C’est dans les grandes lignes la réponse faite hier au conseiller national Balthasar Glättli (Verts/ZH). Il s’inquiétait d’un rôle éventuel du Service de renseignement de la Confédération (SRC) dans les écoutes de lignes téléphoniques en Suisse.

Selon des révélations faites en mai dernier, les services d’espionnage allemands auraient agi pour le compte de la NSA dans le cadre de l’opération «Eikonal». Selon le Conseil fédéral, la situation n’est pas claire, et les investigations sont encore en cours. Le SRC n’a toutefois en aucune manière été impliqué.

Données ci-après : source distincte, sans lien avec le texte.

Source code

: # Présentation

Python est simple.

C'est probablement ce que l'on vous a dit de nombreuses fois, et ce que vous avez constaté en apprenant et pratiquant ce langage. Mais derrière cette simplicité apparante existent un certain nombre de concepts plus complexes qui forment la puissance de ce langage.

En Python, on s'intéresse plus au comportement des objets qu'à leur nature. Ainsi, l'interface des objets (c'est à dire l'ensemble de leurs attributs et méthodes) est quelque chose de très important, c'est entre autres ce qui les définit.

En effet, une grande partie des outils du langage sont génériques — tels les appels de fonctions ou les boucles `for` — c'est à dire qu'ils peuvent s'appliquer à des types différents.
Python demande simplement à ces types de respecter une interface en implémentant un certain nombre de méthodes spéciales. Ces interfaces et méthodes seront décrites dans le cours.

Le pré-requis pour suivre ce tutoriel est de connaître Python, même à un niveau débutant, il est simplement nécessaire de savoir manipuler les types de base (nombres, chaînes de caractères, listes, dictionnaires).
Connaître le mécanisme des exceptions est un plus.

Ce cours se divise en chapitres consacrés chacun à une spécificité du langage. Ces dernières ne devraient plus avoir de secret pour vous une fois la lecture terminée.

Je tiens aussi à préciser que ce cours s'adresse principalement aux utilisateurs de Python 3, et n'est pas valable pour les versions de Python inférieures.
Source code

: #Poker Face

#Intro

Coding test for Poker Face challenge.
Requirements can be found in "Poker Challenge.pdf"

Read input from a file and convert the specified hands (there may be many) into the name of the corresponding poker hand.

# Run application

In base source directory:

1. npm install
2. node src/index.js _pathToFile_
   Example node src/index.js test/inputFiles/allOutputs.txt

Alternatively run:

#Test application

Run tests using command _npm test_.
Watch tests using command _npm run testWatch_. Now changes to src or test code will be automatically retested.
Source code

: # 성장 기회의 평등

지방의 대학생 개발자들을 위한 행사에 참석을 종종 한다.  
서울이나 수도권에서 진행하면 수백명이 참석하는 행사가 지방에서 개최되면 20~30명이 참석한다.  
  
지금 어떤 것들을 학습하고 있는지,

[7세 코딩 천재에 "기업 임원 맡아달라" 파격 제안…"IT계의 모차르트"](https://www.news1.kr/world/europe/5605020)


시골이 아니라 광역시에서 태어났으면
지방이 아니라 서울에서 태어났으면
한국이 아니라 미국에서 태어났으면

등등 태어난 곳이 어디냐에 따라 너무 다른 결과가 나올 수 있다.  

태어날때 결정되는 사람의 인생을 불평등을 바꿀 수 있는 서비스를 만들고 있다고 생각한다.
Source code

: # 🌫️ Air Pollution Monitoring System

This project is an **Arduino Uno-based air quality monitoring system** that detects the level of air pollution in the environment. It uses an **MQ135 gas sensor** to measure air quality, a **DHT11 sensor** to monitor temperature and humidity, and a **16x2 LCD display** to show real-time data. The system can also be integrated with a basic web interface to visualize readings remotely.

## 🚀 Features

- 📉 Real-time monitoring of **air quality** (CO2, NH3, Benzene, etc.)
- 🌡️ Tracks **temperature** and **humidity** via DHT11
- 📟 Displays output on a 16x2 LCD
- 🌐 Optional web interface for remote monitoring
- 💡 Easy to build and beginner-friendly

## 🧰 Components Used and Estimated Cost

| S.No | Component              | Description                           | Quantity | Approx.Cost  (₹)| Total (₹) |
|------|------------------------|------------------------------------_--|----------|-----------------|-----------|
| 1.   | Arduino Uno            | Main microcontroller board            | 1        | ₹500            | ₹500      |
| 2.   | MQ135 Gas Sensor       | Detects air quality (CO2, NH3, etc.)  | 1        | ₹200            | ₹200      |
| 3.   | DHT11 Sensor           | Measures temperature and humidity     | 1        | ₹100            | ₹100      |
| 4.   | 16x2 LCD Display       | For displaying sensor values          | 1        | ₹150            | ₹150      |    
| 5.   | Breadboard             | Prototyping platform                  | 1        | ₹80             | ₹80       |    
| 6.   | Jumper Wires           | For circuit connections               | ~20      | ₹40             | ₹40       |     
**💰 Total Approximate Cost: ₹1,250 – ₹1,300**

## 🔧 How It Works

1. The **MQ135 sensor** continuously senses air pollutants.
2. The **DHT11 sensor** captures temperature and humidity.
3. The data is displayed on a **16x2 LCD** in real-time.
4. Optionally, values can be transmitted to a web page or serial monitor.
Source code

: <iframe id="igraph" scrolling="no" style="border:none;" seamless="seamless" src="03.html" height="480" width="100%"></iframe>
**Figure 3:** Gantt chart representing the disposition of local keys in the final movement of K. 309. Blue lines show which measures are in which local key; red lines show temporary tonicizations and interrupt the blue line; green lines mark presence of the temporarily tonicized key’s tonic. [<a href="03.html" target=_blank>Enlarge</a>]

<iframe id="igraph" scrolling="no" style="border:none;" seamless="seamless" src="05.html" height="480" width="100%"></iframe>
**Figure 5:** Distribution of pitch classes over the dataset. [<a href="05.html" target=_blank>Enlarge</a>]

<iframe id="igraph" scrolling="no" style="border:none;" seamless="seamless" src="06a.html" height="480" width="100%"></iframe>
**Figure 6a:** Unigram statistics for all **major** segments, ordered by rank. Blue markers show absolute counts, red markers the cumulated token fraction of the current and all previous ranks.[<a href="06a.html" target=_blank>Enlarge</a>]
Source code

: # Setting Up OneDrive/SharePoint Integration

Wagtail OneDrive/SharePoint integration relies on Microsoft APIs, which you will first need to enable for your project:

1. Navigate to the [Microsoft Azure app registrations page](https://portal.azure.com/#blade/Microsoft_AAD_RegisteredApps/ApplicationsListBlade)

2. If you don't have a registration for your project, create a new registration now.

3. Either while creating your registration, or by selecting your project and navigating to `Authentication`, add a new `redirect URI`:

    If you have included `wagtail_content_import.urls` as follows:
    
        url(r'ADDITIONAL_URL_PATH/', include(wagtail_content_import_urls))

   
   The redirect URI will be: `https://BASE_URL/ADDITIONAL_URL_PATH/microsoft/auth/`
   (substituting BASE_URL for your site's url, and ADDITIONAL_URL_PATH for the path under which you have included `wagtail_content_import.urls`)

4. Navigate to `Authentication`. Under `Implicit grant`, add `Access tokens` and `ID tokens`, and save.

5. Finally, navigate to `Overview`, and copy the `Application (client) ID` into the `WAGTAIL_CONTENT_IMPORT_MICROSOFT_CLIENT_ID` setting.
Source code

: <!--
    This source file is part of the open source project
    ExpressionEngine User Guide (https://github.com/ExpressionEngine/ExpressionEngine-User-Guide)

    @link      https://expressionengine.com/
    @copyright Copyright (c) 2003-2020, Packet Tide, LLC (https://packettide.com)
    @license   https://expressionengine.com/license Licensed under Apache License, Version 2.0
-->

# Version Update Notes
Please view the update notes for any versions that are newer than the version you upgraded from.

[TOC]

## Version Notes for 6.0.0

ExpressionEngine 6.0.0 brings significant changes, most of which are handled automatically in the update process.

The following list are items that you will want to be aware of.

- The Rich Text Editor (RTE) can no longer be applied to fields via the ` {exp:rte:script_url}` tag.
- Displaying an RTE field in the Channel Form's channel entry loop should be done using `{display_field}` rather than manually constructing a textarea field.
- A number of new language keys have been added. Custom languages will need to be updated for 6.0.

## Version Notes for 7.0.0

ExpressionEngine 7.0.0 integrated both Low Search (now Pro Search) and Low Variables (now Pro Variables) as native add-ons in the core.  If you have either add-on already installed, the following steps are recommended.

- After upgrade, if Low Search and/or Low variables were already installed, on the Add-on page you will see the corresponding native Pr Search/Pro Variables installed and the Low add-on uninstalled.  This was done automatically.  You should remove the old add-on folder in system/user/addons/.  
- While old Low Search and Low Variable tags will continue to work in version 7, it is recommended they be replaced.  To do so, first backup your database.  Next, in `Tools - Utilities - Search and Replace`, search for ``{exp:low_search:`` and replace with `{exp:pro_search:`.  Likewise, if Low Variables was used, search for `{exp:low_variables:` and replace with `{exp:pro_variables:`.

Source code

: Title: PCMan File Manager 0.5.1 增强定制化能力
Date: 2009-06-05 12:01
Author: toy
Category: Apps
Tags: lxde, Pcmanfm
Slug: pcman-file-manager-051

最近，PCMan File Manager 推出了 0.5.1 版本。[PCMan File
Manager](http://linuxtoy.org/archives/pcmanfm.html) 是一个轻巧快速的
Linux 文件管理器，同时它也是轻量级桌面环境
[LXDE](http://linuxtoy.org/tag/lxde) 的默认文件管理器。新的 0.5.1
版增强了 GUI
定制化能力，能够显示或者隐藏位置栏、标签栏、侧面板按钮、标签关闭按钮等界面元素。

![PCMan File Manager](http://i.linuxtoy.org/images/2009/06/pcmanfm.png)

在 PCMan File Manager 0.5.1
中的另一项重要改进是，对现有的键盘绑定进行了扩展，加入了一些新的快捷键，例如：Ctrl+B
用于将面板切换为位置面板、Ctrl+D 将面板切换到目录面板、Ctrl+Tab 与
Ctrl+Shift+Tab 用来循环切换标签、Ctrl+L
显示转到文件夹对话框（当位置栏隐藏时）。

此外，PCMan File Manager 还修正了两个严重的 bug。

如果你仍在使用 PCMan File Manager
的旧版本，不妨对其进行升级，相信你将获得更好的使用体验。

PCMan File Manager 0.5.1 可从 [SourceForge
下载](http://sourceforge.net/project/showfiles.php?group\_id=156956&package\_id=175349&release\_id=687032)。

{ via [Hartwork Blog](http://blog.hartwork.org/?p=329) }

Pas de quoi satisfaire Balthasar Glättli, pour qui la Suisse «fait l’autruche». «Il ne faut pas regarder de trop près les agissements des services étrangers, avec lesquels on traite chaque jour», comprend-il.

La question de Balthasar Glättli n’est pas innocente, de même que la réponse du Conseil fédéral. Jeudi, le Conseil des Etats doit se prononcer sur une extension sans précédent de l’arsenal du SRC afin d’améliorer son efficacité en matière de contre-terrorisme.

«Mais cela ne donnera pas plus de moyens au contre-espionnage, dénonce le Vert. En vérité, ils ne sont qu’une dizaine d’agents. Le risque, c’est qu’on donne plus de moyens pour faire du renseignement en Suisse, ce qui permettrait d’échanger ces informations avec des services étrangers. Ce qu’il faut pour protéger les ambassades, c’est une convention internationale.»